*The problem*
Among the records below, find each line that includes the string "change" and copy it.

*Supplied data*
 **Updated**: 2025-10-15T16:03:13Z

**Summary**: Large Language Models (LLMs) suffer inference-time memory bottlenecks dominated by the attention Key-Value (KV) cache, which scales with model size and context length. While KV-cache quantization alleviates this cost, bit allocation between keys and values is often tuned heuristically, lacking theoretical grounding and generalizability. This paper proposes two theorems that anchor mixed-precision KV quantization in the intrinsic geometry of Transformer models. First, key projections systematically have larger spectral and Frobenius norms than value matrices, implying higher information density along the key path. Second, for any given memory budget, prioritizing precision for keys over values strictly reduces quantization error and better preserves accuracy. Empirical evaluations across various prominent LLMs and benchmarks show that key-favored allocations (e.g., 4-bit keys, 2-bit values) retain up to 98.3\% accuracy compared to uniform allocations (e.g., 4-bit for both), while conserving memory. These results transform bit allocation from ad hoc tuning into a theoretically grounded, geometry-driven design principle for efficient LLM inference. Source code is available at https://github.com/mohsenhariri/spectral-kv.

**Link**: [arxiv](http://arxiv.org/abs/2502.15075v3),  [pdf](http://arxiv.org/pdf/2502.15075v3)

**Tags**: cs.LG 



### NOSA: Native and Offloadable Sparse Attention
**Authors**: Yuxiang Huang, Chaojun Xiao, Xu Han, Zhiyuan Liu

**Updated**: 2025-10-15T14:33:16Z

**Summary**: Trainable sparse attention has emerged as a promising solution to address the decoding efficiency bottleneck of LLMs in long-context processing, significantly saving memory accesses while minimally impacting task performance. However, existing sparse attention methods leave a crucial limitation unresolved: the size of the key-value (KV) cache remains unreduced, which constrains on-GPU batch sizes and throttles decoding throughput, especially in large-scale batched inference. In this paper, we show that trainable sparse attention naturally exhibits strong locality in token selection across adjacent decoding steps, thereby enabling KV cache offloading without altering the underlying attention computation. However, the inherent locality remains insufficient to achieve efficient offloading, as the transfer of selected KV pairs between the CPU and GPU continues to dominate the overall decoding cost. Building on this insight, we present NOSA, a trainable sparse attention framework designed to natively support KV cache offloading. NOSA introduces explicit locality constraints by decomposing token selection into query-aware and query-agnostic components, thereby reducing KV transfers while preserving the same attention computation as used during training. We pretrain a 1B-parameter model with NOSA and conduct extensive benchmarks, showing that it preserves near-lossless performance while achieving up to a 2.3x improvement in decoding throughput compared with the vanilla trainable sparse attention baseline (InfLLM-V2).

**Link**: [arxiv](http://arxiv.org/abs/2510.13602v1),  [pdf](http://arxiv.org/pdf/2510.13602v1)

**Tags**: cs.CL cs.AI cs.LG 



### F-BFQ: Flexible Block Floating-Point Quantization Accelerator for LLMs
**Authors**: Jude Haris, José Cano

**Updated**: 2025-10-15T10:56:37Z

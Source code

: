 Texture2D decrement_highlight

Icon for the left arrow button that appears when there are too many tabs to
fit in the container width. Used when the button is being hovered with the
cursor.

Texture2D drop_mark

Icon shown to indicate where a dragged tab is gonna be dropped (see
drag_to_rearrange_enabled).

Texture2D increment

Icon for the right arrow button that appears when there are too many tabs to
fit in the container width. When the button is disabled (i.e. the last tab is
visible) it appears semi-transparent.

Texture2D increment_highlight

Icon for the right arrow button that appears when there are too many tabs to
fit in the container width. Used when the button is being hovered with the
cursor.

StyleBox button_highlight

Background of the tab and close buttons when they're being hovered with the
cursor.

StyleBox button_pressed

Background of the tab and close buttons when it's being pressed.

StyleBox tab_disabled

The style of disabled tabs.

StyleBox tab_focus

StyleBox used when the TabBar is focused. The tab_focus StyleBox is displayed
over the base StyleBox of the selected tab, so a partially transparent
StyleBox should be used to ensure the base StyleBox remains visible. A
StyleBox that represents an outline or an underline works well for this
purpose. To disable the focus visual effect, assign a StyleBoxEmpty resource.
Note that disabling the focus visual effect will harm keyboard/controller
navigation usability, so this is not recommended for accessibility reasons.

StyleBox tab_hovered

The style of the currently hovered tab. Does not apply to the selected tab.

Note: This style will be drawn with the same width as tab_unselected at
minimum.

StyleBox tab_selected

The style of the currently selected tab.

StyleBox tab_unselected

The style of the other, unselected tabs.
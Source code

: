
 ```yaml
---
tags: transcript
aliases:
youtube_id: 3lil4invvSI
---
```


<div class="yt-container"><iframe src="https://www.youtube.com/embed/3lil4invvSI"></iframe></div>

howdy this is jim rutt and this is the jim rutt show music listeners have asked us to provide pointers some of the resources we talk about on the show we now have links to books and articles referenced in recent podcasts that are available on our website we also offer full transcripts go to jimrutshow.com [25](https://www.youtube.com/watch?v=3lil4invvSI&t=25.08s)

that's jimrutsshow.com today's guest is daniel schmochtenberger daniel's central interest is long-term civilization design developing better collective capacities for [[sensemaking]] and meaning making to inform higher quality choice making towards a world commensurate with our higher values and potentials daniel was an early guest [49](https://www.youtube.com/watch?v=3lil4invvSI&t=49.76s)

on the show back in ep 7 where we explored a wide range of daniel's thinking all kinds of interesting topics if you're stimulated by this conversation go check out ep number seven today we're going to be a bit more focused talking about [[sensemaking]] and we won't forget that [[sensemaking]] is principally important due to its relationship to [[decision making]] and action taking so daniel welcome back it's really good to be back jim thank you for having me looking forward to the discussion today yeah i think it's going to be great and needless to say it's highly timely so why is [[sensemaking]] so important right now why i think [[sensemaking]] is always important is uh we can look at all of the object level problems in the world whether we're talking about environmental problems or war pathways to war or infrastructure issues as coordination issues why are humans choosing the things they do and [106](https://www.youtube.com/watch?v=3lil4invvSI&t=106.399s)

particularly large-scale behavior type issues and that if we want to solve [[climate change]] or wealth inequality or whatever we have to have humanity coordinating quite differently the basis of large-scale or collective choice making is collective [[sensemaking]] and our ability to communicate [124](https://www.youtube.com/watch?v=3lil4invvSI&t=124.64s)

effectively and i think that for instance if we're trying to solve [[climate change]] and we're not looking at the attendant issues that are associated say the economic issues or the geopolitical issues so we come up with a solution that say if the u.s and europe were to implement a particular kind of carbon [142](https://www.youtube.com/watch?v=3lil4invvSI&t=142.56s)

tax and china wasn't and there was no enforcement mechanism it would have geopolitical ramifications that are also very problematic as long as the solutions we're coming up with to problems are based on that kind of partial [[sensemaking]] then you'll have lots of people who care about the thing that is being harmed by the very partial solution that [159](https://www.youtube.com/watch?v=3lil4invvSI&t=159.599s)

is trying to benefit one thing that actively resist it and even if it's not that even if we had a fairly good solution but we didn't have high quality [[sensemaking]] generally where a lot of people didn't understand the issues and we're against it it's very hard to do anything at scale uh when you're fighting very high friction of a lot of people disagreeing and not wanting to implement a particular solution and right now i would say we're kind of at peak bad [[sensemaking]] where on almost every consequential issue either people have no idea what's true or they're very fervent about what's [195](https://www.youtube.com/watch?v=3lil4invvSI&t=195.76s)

*Exercise output*
particularly large-scale behavior type issues and that if we want to solve [[climate change]] or wealth inequality or whatever we have to have humanity coordinating quite differently the basis of large-scale or collective choice making is collective [[sensemaking]] and our ability to communicate [124](https://www.youtube.com/watch?v=3lil4invvSI&t=124.64s)
effectively and i think that for instance if we're trying to solve [[climate change]] and we're not looking at the attendant issues that are associated say the economic issues or the geopolitical issues so we come up with a solution that say if the u.s and europe were to implement a particular kind of carbon [142](https://www.youtube.com/watch?v=3lil4invvSI&t=142.56s)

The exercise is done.